Hipertireoidismo e hipotireoidismo: Kalil e convidadas explicam diferenças
Endocrinologistas explicam ao CNN Sinais Vitais as principais diferenças entre as disfunções da tireoide e alertam que nem todo sintoma indica problema na glândula
As disfunções da tireoide se dividem em duas manifestações principais: o hipotireoidismo, caracterizado pela queda na produção de hormônios, e o hipertireoidismo, marcado pelo excesso desses hormônios.
No CNN Sinais Vitais deste sábado (12), o Dr. Roberto Kalil recebeu as endocrinologistas Suemi Marui e Rosa Paula Biscolla. Elas explicaram as diferenças entre as duas condições e os impactos de cada uma no dia a dia das pessoas.
Segundo Suemi Marui, a distinção entre as duas condições está diretamente ligada ao nível de produção hormonal. "No hipotireoidismo, tudo está mais lento. O pensamento fica mais lentificado, pode ter ganho de peso, alteração na memória, o coração pode bater mais devagar", explicou.
Já no hipertireoidismo, o quadro é oposto: "Tudo vai ficar em excesso. Coração acelerado, irritabilidade, sudorese, nervosismo", completou.
Ganho de peso
Rosa Paula Biscolla destacou que o ganho de peso é frequentemente associado ao hipotireoidismo, mas que essa relação não é absoluta.
"Nem todo mundo que tem hipotireoidismo tem ganho de peso. Isso depende muito de indivíduo para indivíduo", afirmou.
Ela ressaltou ainda que outras causas devem ser investigadas, como a idade do paciente, os hábitos de vida, a fase de menopausa nas mulheres e a falta de atividade física. "Não só a tireoide", pontuou.
Sinais que podem passar despercebidos
Marui chamou atenção para o fato de que os sintomas do hipertireoidismo nem sempre são associados ao excesso de hormônio pelo próprio paciente.

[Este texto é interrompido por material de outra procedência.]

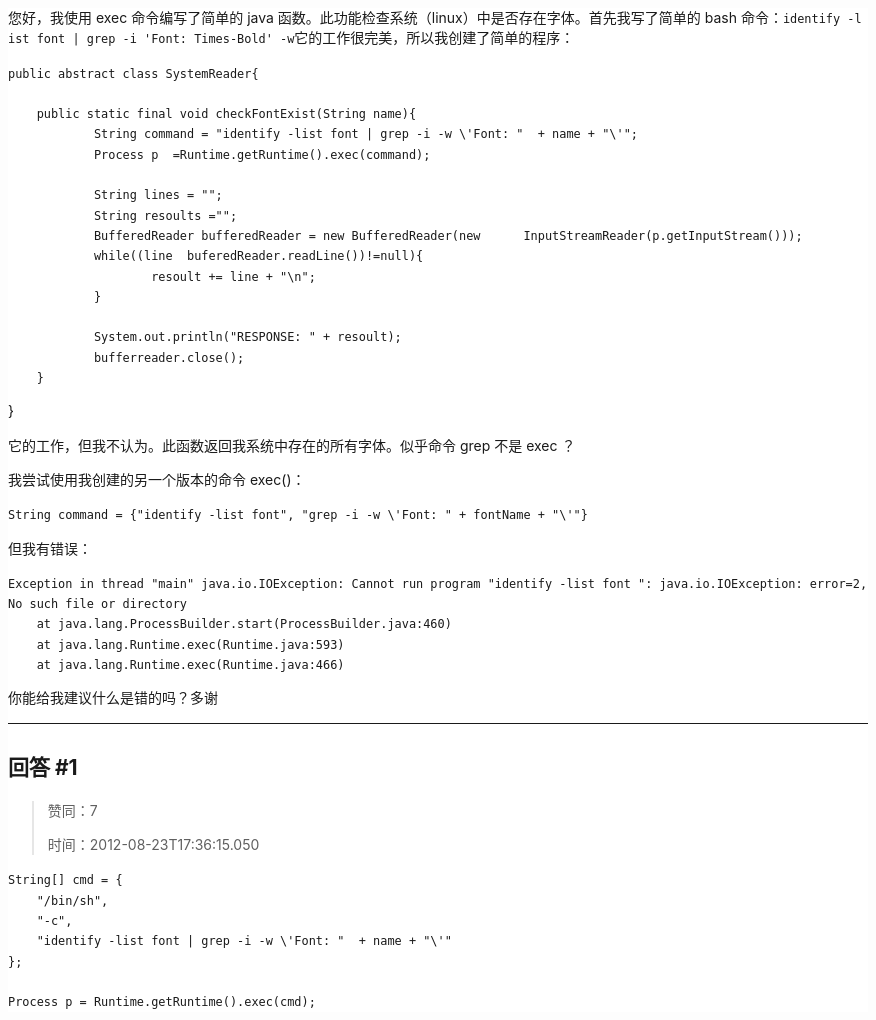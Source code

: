 您好，我使用 exec 命令编写了简单的 java 函数。此功能检查系统（linux）中是否存在字体。首先我写了简单的 bash 命令：`identify -list font | grep -i 'Font: Times-Bold' -w`它的工作很完美，所以我创建了简单的程序：

```
public abstract class SystemReader{

    public static final void checkFontExist(String name){
            String command = "identify -list font | grep -i -w \'Font: "  + name + "\'";
            Process p  =Runtime.getRuntime().exec(command);

            String lines = "";
            String resoults ="";
            BufferedReader bufferedReader = new BufferedReader(new      InputStreamReader(p.getInputStream()));
            while((line  buferedReader.readLine())!=null){
                    resoult += line + "\n";
            }

            System.out.println("RESPONSE: " + resoult);
            bufferreader.close();
    } 
```

}

它的工作，但我不认为。此函数返回我系统中存在的所有字体。似乎命令 grep 不是 exec ？

我尝试使用我创建的另一个版本的命令 exec()：

```
String command = {"identify -list font", "grep -i -w \'Font: " + fontName + "\'"} 
```

但我有错误：

```
Exception in thread "main" java.io.IOException: Cannot run program "identify -list font ": java.io.IOException: error=2, No such file or directory
    at java.lang.ProcessBuilder.start(ProcessBuilder.java:460)
    at java.lang.Runtime.exec(Runtime.java:593)
    at java.lang.Runtime.exec(Runtime.java:466) 
```

你能给我建议什么是错的吗？多谢

* * *

## 回答 #1

> 赞同：7
> 
> 时间：2012-08-23T17:36:15.050

```
String[] cmd = {
    "/bin/sh",
    "-c",
    "identify -list font | grep -i -w \'Font: "  + name + "\'"
};

Process p = Runtime.getRuntime().exec(cmd); 
```
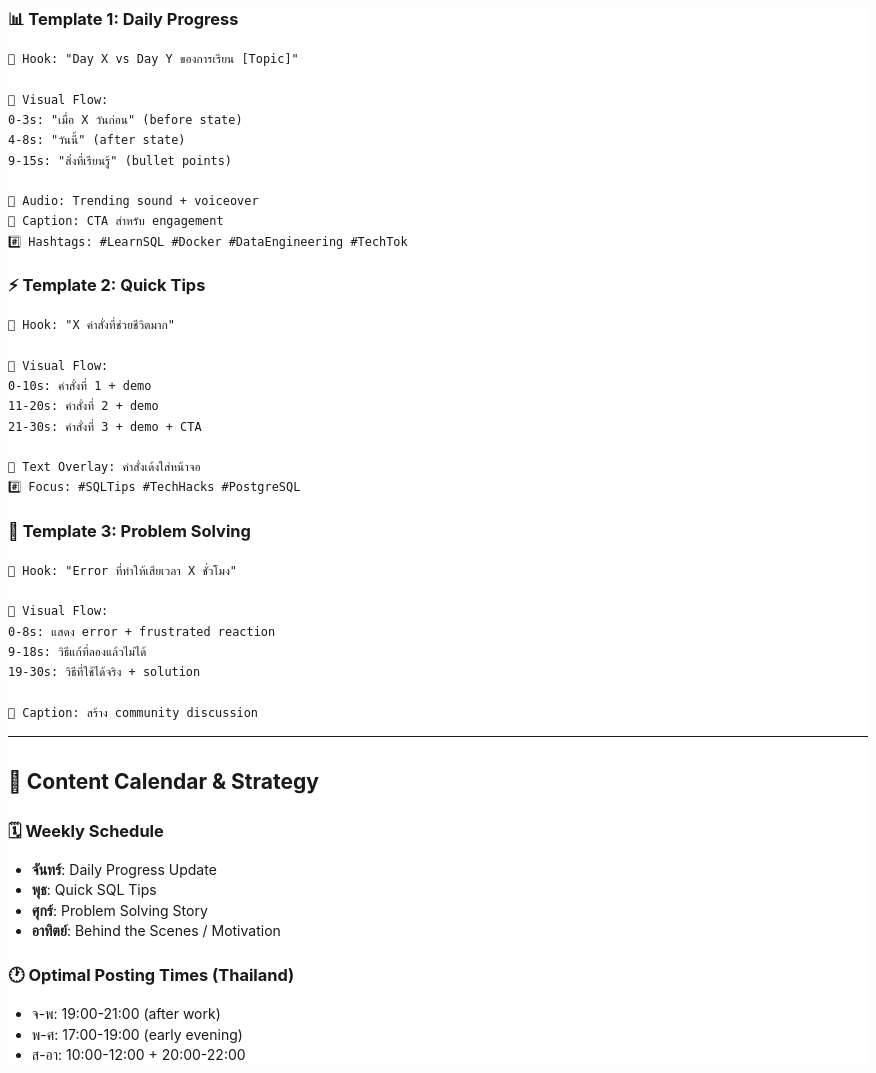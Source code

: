 ### 📊 **Template 1: Daily Progress**
```
🎵 Hook: "Day X vs Day Y ของการเรียน [Topic]"

📱 Visual Flow:
0-3s: "เมื่อ X วันก่อน" (before state)
4-8s: "วันนี้" (after state)  
9-15s: "สิ่งที่เรียนรู้" (bullet points)

🎵 Audio: Trending sound + voiceover
📝 Caption: CTA สำหรับ engagement
#️⃣ Hashtags: #LearnSQL #Docker #DataEngineering #TechTok
```

### ⚡ **Template 2: Quick Tips**
```
🎵 Hook: "X คำสั่งที่ช่วยชีวิตมาก"

📱 Visual Flow:
0-10s: คำสั่งที่ 1 + demo
11-20s: คำสั่งที่ 2 + demo  
21-30s: คำสั่งที่ 3 + demo + CTA

📝 Text Overlay: คำสั่งเด้งใส่หน้าจอ
#️⃣ Focus: #SQLTips #TechHacks #PostgreSQL
```

### 🐛 **Template 3: Problem Solving**
```
🎵 Hook: "Error ที่ทำให้เสียเวลา X ชั่วโมง"

📱 Visual Flow:
0-8s: แสดง error + frustrated reaction
9-18s: วิธีแก้ที่ลองแล้วไม่ได้
19-30s: วิธีที่ใช้ได้จริง + solution

📝 Caption: สร้าง community discussion
```

---

## 📅 **Content Calendar & Strategy**

### 🗓️ **Weekly Schedule**
- **จันทร์**: Daily Progress Update
- **พุธ**: Quick SQL Tips  
- **ศุกร์**: Problem Solving Story
- **อาทิตย์**: Behind the Scenes / Motivation

### 🕐 **Optimal Posting Times** (Thailand)
- จ-พ: 19:00-21:00 (after work)
- พ-ศ: 17:00-19:00 (early evening) 
- ส-อา: 10:00-12:00 + 20:00-22:00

Entre as manifestações mais comuns, ela citou nervosismo, taquicardia, arritmia e perda de peso, mesmo com alimentação normal ou aumentada. "A pessoa fala: 'nossa, mas eu estou comendo até mais e estou perdendo peso'", ilustrou.
A especialista mencionou ainda outros sinais, como fraqueza muscular, aumento do volume da tireoide, condição conhecida como bócio, e alterações oculares, como olhos saltados, lacrimejamento e sensação de areia nos olhos.
Marui alertou também que o hipertireoidismo pode ser desencadeado não apenas por doenças da tireoide, mas também pelo uso de medicamentos com alto teor de iodo ou por doses inadequadas de remédios para a própria tireoide.